### Work to be completed:
Could you copy out every line of the data where the word "Active" occurs?

### Saved entries:
=====

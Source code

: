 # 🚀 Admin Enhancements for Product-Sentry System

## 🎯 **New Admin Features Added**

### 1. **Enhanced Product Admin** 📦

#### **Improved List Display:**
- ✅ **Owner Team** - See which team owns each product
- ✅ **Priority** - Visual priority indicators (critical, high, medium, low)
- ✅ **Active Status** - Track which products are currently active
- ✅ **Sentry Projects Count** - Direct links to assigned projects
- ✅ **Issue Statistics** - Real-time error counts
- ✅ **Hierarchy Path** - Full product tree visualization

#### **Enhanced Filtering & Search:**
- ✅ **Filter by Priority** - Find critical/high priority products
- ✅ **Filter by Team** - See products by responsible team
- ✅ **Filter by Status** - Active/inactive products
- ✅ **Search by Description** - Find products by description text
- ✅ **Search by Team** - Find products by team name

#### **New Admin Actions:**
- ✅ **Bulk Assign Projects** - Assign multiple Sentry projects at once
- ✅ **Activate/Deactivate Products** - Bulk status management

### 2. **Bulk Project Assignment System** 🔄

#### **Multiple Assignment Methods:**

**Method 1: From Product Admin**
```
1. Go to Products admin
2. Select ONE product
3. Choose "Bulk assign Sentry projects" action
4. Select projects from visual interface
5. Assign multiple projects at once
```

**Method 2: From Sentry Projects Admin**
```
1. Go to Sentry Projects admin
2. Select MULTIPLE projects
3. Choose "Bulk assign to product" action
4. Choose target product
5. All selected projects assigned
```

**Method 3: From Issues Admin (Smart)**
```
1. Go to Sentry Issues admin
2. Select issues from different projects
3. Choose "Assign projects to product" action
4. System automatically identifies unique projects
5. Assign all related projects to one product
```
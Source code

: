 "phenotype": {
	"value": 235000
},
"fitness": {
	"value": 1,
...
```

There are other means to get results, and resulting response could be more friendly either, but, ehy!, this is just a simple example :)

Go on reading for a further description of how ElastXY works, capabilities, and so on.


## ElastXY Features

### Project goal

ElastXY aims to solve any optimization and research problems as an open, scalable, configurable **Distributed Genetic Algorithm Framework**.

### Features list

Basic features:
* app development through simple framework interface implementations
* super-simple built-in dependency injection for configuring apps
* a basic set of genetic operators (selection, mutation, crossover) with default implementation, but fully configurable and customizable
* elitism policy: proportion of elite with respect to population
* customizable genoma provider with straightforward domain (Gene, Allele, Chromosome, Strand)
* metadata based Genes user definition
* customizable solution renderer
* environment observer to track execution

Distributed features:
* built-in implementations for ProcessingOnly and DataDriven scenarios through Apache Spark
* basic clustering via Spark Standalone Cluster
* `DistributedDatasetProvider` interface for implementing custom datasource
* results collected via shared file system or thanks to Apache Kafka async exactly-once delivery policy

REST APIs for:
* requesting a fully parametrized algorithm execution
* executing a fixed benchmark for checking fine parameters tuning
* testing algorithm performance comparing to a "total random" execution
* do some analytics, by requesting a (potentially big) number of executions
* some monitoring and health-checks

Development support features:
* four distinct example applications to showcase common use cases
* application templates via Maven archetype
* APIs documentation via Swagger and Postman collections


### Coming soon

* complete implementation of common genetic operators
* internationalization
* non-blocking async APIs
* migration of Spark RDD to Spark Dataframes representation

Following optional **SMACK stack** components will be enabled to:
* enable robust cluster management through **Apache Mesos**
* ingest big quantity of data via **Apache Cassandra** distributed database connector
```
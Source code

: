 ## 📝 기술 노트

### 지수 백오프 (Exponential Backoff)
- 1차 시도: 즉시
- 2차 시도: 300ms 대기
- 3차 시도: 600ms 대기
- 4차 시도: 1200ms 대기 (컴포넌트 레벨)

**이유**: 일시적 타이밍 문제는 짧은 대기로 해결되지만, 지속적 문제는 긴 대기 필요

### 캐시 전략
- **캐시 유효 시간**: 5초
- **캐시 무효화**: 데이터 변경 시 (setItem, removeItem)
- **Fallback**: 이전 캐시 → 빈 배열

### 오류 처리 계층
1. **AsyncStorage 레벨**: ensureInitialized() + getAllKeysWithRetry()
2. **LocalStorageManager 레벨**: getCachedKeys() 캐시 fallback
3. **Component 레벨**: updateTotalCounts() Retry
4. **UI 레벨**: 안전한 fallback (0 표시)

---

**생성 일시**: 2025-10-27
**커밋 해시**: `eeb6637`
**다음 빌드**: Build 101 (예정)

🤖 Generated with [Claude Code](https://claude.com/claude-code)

=====

### Task response:
- ✅ **Active Status** - Track which products are currently active
- ✅ **Filter by Status** - Active/inactive products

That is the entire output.